En Bolivia, uno supone que es parte de una estrategia de cohesión cultural del bloque anti Evo, siendo el presidente derrocado un fiel representante de la mayoría indígena del país, históricamente subalterna. La disputa en términos religiosos es un pretexto para darle una legitimidad moral y un sentido de misión al movimiento golpista, cuando en realidad lo que está verdaderamente en juego es el futuro de Bolivia en términos económicos y geopolíticos.
El conflicto cristiano – indígena, que data de hace más de 500 años, es parte de la batalla cultural que dio Evo Morales en sus 13 años de gobierno como forma de empoderar a la gran mayoría indígena que vive en Bolivia. También es una trinchera de la derecha y los poderes concentrados, fundamentalmente porque la batalla cultural es la que debe ganarse previamente para inclinar la cancha en la disputa fundamental, que es la económica y la geopolítica.
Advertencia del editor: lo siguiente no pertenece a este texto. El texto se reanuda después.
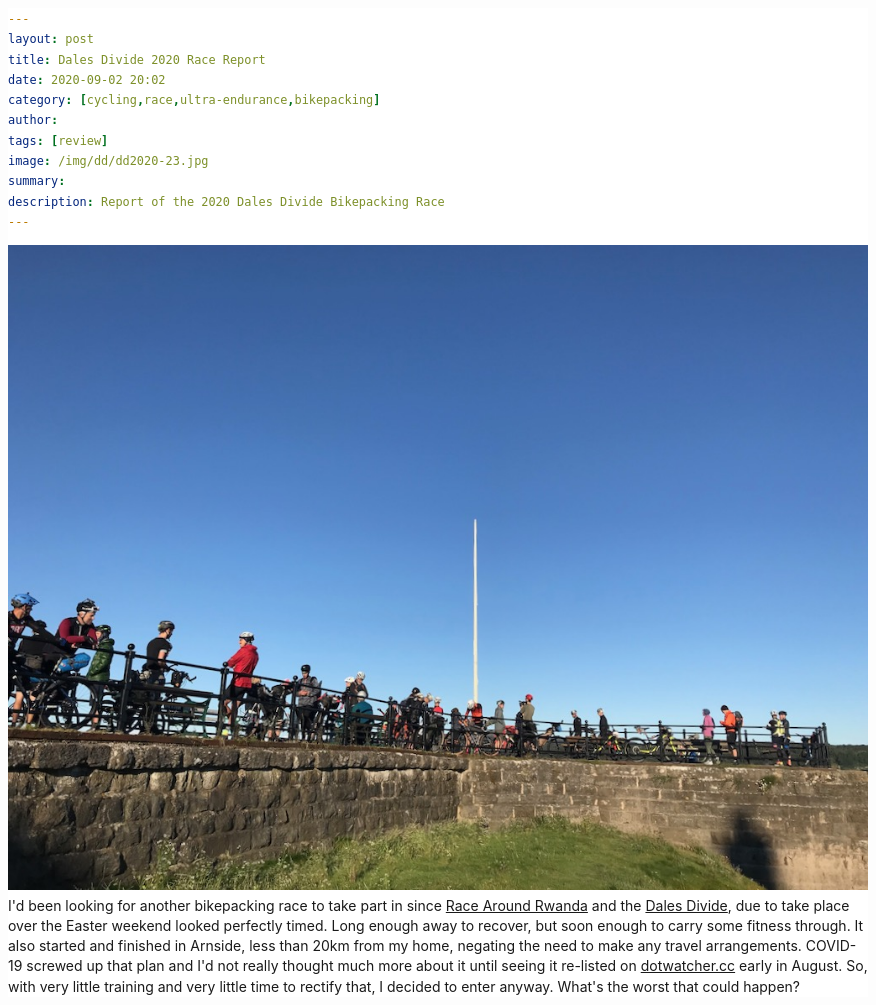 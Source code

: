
 ```yaml
---
layout: post
title: Dales Divide 2020 Race Report
date: 2020-09-02 20:02
category: [cycling,race,ultra-endurance,bikepacking]
author: 
tags: [review]
image: /img/dd/dd2020-23.jpg
summary:
description: Report of the 2020 Dales Divide Bikepacking Race
---
```


![desc](/img/dd/dd2020-1.jpg)
I'd been looking for another bikepacking race to take part in since <a href="/race-around-rwanda-race-report">Race Around Rwanda</a> and the <a href="https://bikepacking.com/event/dales-divide-2020/">Dales Divide</a>, due to take place over the Easter weekend looked perfectly timed. Long enough away to recover, but soon enough to carry some fitness through. It also started and finished in Arnside, less than 20km from my home, negating the need to make any travel arrangements. COVID-19 screwed up that plan and I'd not really thought much more about it until seeing it re-listed on <a href="https://dotwatcher.cc/race/dales-divide-2020">dotwatcher.cc</a> early in August. So, with very little training and very little time to rectify that, I decided to enter anyway. What's the worst that could happen?
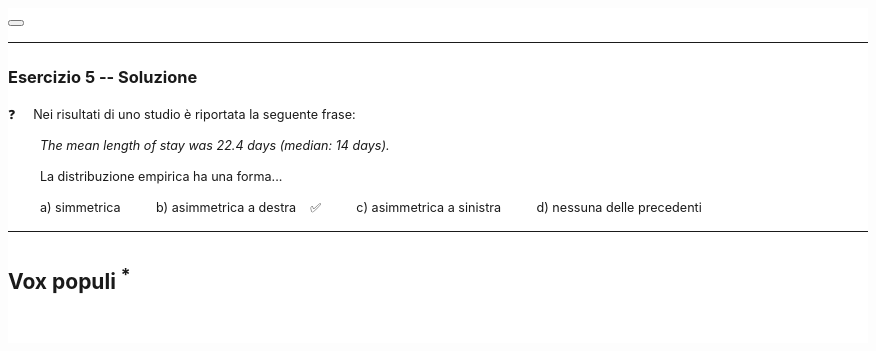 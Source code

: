 <button id="countdown_exercise_5"></button>

<script>

</script>

---
### Esercizio 5 -- Soluzione

<div style="font-size: 90%">

:question: &nbsp;&nbsp;&nbsp; Nei risultati di uno studio è riportata la seguente frase:

&nbsp;&nbsp;&nbsp;&nbsp;&nbsp;&nbsp;&nbsp;&nbsp; *The mean length of stay was 22.4 days (median: 14 days).*

&nbsp;&nbsp;&nbsp;&nbsp;&nbsp;&nbsp;&nbsp;&nbsp; La distribuzione empirica ha una forma...

&nbsp;&nbsp;&nbsp;&nbsp;&nbsp;&nbsp;&nbsp;&nbsp; a) simmetrica
&nbsp;&nbsp;&nbsp;&nbsp;&nbsp;&nbsp;&nbsp;&nbsp; b) asimmetrica a destra &nbsp;&nbsp; :white_check_mark:
&nbsp;&nbsp;&nbsp;&nbsp;&nbsp;&nbsp;&nbsp;&nbsp; c) asimmetrica a sinistra
&nbsp;&nbsp;&nbsp;&nbsp;&nbsp;&nbsp;&nbsp;&nbsp; d) nessuna delle precedenti

</div>

---
## Vox populi <sup>*</sup>


<div class="columns">
<div>



<div style="font-size: 85%" >



</div>

</div>
<div>

<span style="display:block; height:1px;"></span>

<center>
No obstante, no hay que confundir una trinchera de la batalla cultural con la verdadera contradicción que subyace entre los golpistas y el proyecto político encabezado por Evo Morales. La principal contradicción radica en que el gobierno de Evo llevó a cabo una verdadera refundación del Estado boliviano, empoderando a la mayoría indígena y poniendo a Bolivia en un umbral de dignidad impensado hace 20 años. La enorme reducción de la pobreza extrema, la amplitud de derechos adquiridos, y la búsqueda de igualdad y justicia social al interior del país es lo que envalentona a la derecha desde hace 13 años para correr a Evo de la presidencia.
El pecado de Evo no es atentar contra la moral cristiana, o ser un hereje, como plantean los delirantes que asaltaron el Estado boliviano. El pecado de Evo es haber llevado a cabo un proceso revolucionario y democrático de redistribución de la riqueza a favor de las grandes mayorías, históricamente vulneradas y pisoteadas por los sectores de la burguesía nacional, fieles representantes de las corporaciones y los intereses foráneos. Porque no hay que olvidar, que Luis Fernando Camacho, además de ser fanático de Cristo y perteneciente a la logia cruceña Caballeros del Oriente, es fanático del billete verde con la cara de Benjamin Franklin. Camacho es empresario del sector de los hidrocarburos, aquel que fue nacionalizado por Evo Morales para emprender el proceso de desarrollo encabezado por el Estado, y que cuadruplicó la economía boliviana en 13 años, bajó el desempleo, la pobreza extrema, y posibilitó que Bolivia crezca en medio de una coyuntura recesiva que azota a la mayoría de los países sudamericanos. Y todo eso, acompañado por un proceso de recomposición salarial que implicó que el salario promedio de Bolivia supere los de la mayoría de nuestros países, incluida la Argentina de Macri.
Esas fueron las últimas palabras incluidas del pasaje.